- [Information shown]
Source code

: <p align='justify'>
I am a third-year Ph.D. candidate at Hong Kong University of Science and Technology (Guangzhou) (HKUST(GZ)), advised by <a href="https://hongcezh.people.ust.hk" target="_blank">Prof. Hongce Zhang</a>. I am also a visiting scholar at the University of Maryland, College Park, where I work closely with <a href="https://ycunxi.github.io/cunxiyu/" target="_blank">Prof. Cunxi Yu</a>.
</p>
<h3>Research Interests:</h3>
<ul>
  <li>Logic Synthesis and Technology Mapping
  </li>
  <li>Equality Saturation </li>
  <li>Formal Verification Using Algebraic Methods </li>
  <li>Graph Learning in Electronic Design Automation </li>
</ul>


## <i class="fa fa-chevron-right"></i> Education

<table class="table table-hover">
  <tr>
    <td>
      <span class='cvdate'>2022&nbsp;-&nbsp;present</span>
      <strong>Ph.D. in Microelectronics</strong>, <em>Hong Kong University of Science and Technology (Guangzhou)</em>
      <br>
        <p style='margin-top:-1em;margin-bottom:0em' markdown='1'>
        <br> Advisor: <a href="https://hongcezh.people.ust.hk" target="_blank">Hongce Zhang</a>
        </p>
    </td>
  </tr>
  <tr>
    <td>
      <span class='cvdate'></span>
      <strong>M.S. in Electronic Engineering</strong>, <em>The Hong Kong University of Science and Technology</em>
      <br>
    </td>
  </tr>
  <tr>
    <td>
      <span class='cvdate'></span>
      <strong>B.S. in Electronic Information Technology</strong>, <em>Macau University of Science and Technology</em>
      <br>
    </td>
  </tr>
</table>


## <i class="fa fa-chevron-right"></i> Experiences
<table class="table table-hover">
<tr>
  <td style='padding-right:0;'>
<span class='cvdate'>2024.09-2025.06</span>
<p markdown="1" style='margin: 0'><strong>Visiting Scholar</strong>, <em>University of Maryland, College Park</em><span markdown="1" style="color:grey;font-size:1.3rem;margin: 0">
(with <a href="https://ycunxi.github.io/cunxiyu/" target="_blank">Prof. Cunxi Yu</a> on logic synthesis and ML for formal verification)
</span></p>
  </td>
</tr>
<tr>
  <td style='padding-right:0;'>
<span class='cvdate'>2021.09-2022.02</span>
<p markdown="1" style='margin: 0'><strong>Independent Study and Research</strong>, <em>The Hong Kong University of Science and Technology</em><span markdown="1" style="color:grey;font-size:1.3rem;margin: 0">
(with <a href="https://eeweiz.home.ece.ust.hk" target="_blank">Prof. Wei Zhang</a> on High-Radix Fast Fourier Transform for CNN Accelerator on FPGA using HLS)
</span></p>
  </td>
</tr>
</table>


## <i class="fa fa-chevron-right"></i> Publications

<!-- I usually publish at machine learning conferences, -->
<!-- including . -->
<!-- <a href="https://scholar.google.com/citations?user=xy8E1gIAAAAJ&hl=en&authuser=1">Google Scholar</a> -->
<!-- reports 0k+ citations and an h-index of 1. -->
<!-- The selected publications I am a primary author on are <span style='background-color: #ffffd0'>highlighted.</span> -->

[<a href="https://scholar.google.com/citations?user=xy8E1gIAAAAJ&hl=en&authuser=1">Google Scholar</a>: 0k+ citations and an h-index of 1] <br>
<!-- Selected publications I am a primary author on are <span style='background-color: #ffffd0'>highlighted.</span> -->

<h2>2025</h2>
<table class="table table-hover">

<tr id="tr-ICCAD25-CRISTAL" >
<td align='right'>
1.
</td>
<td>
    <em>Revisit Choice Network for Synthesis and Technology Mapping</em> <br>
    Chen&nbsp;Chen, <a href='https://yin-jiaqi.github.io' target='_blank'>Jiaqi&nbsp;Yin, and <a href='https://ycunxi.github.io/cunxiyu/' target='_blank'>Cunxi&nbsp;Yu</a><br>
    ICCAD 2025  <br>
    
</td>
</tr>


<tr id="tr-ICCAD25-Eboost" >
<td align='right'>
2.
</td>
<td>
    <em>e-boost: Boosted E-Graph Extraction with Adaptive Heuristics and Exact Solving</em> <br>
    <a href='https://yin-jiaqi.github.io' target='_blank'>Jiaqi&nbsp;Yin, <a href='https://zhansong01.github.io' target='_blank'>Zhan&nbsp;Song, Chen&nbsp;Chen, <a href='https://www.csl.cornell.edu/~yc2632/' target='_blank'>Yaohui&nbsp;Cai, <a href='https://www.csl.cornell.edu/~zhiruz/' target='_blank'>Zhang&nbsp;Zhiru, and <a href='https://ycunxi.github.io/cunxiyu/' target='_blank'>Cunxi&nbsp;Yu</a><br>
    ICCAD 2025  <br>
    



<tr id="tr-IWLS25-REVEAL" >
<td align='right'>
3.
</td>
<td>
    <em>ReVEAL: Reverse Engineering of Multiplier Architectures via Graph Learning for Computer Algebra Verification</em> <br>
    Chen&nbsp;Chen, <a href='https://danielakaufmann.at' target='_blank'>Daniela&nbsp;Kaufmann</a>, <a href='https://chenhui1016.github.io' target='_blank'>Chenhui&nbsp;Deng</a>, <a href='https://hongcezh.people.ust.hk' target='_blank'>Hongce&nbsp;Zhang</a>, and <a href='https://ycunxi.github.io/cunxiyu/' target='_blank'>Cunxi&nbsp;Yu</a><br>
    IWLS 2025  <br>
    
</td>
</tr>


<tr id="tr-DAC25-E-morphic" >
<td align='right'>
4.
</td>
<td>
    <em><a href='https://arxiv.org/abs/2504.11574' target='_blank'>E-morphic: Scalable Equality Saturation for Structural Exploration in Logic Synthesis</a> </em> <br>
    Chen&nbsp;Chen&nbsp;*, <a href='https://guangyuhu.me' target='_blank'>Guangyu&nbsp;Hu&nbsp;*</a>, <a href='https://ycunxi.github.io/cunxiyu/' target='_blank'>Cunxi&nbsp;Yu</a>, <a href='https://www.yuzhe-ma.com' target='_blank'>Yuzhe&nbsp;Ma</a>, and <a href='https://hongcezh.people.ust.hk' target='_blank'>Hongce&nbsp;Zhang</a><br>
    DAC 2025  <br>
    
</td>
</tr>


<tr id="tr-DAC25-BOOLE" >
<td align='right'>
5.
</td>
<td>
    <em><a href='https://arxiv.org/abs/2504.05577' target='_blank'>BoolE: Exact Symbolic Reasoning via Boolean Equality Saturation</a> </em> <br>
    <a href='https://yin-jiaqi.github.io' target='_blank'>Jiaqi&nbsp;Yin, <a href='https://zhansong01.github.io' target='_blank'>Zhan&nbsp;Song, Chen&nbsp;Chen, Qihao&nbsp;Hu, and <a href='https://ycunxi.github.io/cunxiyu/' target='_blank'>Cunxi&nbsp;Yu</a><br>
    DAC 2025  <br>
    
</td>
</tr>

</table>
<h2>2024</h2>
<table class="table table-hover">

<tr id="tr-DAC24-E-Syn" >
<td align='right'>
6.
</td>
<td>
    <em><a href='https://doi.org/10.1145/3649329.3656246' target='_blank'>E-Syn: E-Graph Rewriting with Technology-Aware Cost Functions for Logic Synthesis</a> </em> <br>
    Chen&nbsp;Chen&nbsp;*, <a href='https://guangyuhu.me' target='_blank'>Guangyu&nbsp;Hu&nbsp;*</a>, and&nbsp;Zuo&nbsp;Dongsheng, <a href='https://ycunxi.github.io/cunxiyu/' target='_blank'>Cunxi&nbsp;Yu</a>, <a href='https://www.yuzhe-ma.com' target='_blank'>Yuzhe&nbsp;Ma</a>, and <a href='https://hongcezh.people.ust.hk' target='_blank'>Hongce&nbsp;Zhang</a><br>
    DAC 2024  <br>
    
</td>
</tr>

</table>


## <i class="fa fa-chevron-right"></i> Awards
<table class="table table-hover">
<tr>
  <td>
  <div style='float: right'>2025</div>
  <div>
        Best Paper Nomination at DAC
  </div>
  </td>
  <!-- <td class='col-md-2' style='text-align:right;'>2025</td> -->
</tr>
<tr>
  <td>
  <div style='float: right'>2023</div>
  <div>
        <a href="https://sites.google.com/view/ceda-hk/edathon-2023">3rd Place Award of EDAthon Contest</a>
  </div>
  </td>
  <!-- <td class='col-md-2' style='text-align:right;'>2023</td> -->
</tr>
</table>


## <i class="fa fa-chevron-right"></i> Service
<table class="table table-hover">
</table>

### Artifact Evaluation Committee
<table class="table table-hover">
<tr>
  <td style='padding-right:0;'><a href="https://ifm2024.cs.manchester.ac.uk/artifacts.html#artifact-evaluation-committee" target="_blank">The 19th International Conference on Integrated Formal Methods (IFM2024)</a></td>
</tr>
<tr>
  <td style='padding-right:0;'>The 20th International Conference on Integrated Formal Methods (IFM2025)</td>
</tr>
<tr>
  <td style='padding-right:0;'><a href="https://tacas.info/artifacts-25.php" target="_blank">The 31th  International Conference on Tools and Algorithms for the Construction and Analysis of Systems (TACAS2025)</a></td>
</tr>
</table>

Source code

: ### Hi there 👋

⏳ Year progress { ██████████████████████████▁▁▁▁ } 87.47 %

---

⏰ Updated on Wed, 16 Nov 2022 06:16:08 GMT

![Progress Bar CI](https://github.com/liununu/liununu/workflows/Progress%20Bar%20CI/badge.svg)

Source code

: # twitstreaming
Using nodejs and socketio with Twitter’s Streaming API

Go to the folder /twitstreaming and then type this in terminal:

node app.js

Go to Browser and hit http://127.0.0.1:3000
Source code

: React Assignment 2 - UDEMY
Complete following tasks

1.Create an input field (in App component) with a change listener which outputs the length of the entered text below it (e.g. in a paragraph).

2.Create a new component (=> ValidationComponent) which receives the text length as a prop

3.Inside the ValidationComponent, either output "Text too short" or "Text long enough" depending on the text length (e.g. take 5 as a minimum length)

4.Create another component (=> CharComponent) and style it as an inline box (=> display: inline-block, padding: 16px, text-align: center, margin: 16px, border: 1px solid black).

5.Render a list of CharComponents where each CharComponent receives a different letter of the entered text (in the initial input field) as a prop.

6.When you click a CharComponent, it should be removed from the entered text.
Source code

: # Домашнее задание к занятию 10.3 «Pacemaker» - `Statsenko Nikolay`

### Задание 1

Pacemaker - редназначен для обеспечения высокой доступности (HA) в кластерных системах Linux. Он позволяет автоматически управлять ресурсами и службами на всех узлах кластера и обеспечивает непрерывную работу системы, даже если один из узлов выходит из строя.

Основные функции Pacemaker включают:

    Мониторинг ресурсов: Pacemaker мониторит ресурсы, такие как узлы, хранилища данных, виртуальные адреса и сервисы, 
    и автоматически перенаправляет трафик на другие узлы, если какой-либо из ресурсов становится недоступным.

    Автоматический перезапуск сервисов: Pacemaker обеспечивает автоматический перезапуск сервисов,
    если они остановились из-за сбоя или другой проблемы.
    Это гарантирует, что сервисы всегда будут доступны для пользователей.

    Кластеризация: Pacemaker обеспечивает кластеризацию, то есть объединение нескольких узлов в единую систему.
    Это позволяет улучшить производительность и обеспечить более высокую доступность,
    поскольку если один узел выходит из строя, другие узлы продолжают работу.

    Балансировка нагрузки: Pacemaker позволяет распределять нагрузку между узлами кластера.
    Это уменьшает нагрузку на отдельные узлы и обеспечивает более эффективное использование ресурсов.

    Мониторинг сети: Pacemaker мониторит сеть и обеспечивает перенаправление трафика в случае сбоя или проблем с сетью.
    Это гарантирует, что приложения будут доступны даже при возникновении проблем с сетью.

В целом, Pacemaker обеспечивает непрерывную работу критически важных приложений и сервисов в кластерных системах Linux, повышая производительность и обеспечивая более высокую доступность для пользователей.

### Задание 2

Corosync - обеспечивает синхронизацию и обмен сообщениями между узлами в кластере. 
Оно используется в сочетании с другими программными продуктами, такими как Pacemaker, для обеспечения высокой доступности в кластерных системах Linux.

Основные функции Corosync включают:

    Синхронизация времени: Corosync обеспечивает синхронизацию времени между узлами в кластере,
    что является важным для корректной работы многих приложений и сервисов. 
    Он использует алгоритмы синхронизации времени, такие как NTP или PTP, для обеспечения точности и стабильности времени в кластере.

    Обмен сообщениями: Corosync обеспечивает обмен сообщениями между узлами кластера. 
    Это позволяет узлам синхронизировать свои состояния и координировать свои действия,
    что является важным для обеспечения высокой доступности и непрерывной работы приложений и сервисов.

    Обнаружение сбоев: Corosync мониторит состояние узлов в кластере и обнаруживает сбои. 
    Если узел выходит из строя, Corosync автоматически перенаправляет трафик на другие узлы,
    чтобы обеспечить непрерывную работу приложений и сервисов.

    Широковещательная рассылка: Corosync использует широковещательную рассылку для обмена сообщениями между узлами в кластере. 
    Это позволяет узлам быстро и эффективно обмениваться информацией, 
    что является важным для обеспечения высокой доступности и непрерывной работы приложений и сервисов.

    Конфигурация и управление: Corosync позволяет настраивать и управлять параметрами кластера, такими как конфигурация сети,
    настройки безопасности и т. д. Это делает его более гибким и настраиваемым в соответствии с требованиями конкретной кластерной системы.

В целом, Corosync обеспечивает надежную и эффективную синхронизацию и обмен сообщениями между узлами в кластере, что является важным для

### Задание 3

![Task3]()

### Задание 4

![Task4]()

- [What is needed]
Reproduce exactly, and with no other material, the lines between those holding "<!-- The selected" and "<em>Revisit Choice Network", inclusive.

- [Output for this task]
<!-- The selected publications I am a primary author on are <span style='background-color: #ffffd0'>highlighted.</span> -->

[<a href="https://scholar.google.com/citations?user=xy8E1gIAAAAJ&hl=en&authuser=1">Google Scholar</a>: 0k+ citations and an h-index of 1] <br>
<!-- Selected publications I am a primary author on are <span style='background-color: #ffffd0'>highlighted.</span> -->

<h2>2025</h2>
<table class="table table-hover">

<tr id="tr-ICCAD25-CRISTAL" >
<td align='right'>
1.
</td>
<td>
    <em>Revisit Choice Network for Synthesis and Technology Mapping</em> <br>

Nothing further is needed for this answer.